The common type which the Hebrew shares with

the Assyrian cosmogony is patent. But, differing from the Assyrian in this respect, the Hebrew narrative has descended to us distinguished by a sobriety, dignity, and elevation communicated to it by those whose spirit had been schooled by the Divine Teacher. Its simple story was dignified to be the messenger of profoundest truths.

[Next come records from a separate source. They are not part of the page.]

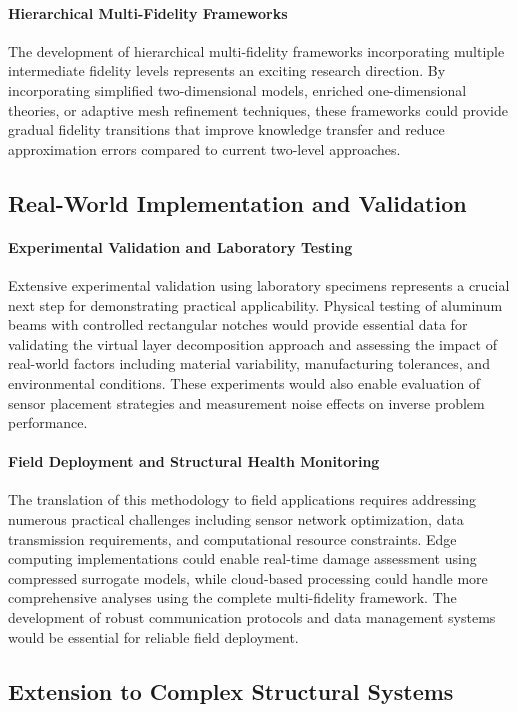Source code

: \paragraph{Hierarchical Multi-Fidelity Frameworks}
The development of hierarchical multi-fidelity frameworks incorporating multiple intermediate fidelity levels represents an exciting research direction. By incorporating simplified two-dimensional models, enriched one-dimensional theories, or adaptive mesh refinement techniques, these frameworks could provide gradual fidelity transitions that improve knowledge transfer and reduce approximation errors compared to current two-level approaches.

\subsection{Real-World Implementation and Validation}
\paragraph{Experimental Validation and Laboratory Testing}
Extensive experimental validation using laboratory specimens represents a crucial next step for demonstrating practical applicability. Physical testing of aluminum beams with controlled rectangular notches would provide essential data for validating the virtual layer decomposition approach and assessing the impact of real-world factors including material variability, manufacturing tolerances, and environmental conditions. These experiments would also enable evaluation of sensor placement strategies and measurement noise effects on inverse problem performance.

\paragraph{Field Deployment and Structural Health Monitoring}
The translation of this methodology to field applications requires addressing numerous practical challenges including sensor network optimization, data transmission requirements, and computational resource constraints. Edge computing implementations could enable real-time damage assessment using compressed surrogate models, while cloud-based processing could handle more comprehensive analyses using the complete multi-fidelity framework. The development of robust communication protocols and data management systems would be essential for reliable field deployment.

\subsection{Extension to Complex Structural Systems}
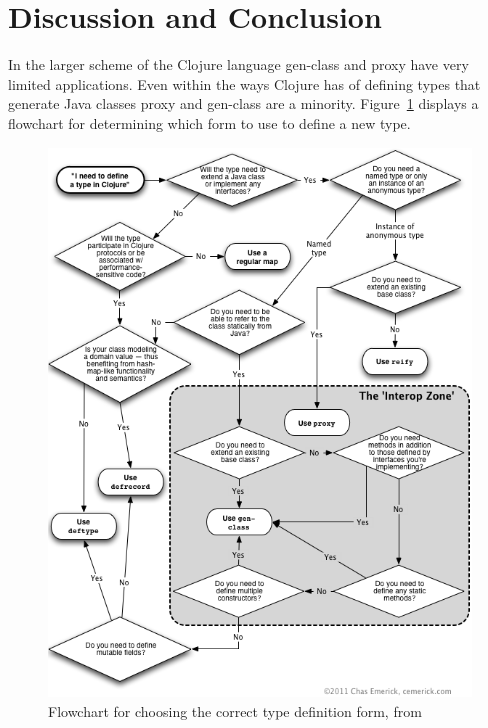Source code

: \documentclass[12pt]{article}
\begin{document}
		
\section{Discussion and Conclusion}\label{sec:sugg}
	In the larger scheme of the Clojure language gen-class and proxy have very limited applications. Even within the ways Clojure has of defining types that generate Java classes proxy and gen-class are a minority. Figure~\ref{type:flow} displays a  flowchart for determining which form to use to define a new type.
	
	\begin{figure}[H]
	\begin{center}
	\includegraphics[scale=.55]{images/choosingtypeforms.png}
	\caption{Flowchart for choosing the correct type definition form, from \cite{choosing-types}\label{type:flow}}
	\end{center}	
	\end{figure}
	
\end{document}
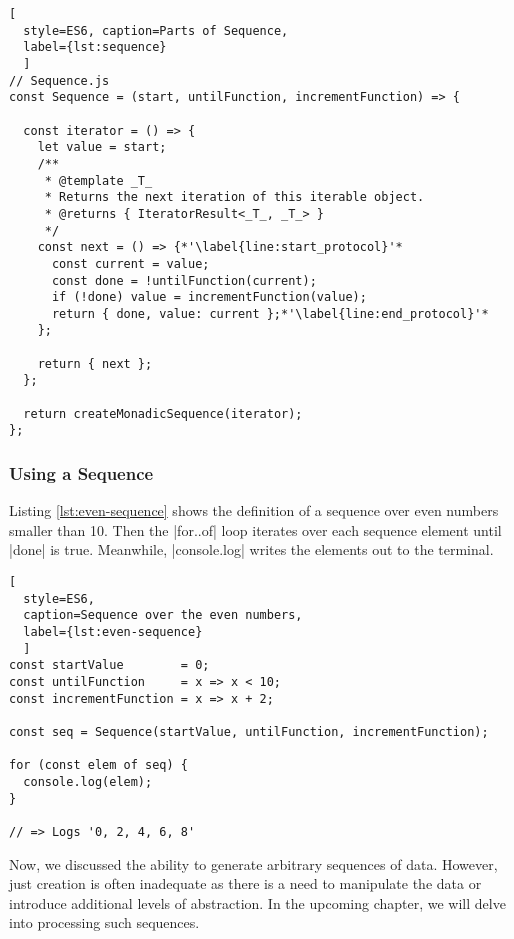 \begin{lstlisting}[
  style=ES6, caption=Parts of Sequence,
  label={lst:sequence}
  ]
// Sequence.js
const Sequence = (start, untilFunction, incrementFunction) => {

  const iterator = () => {
    let value = start;
    /**
     * @template _T_
     * Returns the next iteration of this iterable object.
     * @returns { IteratorResult<_T_, _T_> }
     */
    const next = () => {*'\label{line:start_protocol}'*
      const current = value;
      const done = !untilFunction(current);
      if (!done) value = incrementFunction(value);
      return { done, value: current };*'\label{line:end_protocol}'*
    };

    return { next };
  };

  return createMonadicSequence(iterator);
};
\end{lstlisting}


\subsubsection{Using a Sequence}
\label{subsub:Using a Sequence}
Listing \ref{lst:even-sequence} shows the definition of a sequence over even 
numbers smaller than 10. Then the |for..of| loop iterates over each sequence 
element until |done| is true. Meanwhile, |console.log| writes the elements out 
to the terminal.

\begin{lstlisting}[
  style=ES6, 
  caption=Sequence over the even numbers,
  label={lst:even-sequence}
  ]
const startValue        = 0;
const untilFunction     = x => x < 10;
const incrementFunction = x => x + 2;

const seq = Sequence(startValue, untilFunction, incrementFunction);

for (const elem of seq) {
  console.log(elem);
}

// => Logs '0, 2, 4, 6, 8'
\end{lstlisting}

Now, we discussed the ability to generate arbitrary sequences of data. However, 
just creation is often inadequate as there is a need to manipulate the data or 
introduce additional levels of abstraction. In the upcoming chapter, we will 
delve into processing such sequences.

On every side from which ideas respecting God and the universe were capable, in those early days, of mean or idolatrous degradation, the Israelite version of the Creation epic is fenced about. Did other nations believe in the pre-existence of matter? Israel received the doctrine of the pre-existence of God. Did they regard matter as essentially evil, or as needing to be vanquished by the Deity? Israel learned that there was nothing created which God had not created in its essence good. Had the worship of the heavenly bodies become a common form of misleading idolatry? Israel learned that they were themselves the handiwork of God, and served the supreme purpose in the ordered succession of His creative work. Did some regard man's nature as the offspring of a lower emanation or of some subordinate divinity? Israel learned that man was made by the Most High in His own image and in His own likeness.

However much the Hebrew narrative may transcend in verisimilitude the teaching of other cosmogonies in matters of human cognisance, its form is

but the shell and husk of the Divine Message. The eternal truths, conveyed in the spiritual teaching of the chapter, are infinitely more precious than any possible items of agreement with the present aspects of so changeful and progressive a study as that of the physical laws which interpret the Creator's Will.

CHAPTER III

THE STORY OF PARADISE

WE come now to the consideration of the second section in the Early Narratives of Genesis which seems to offer itself for separate treatment. In these two chapters (ii. 4'-iii. 24) the narrative falls naturally into two divisions, of which the first (chap. ii. 4'-25) is occupied with a description of the creation of man, his first dwelling-place, and the formation of the vegetable and animal world; the second (chap. iii.) narrates the account of the Temptation, the Fall, and the Judgment consequent upon it.

I shall do little more than touch upon some of the more important points to be noticed in the literary structure, origin, and religious teaching of this important narrative.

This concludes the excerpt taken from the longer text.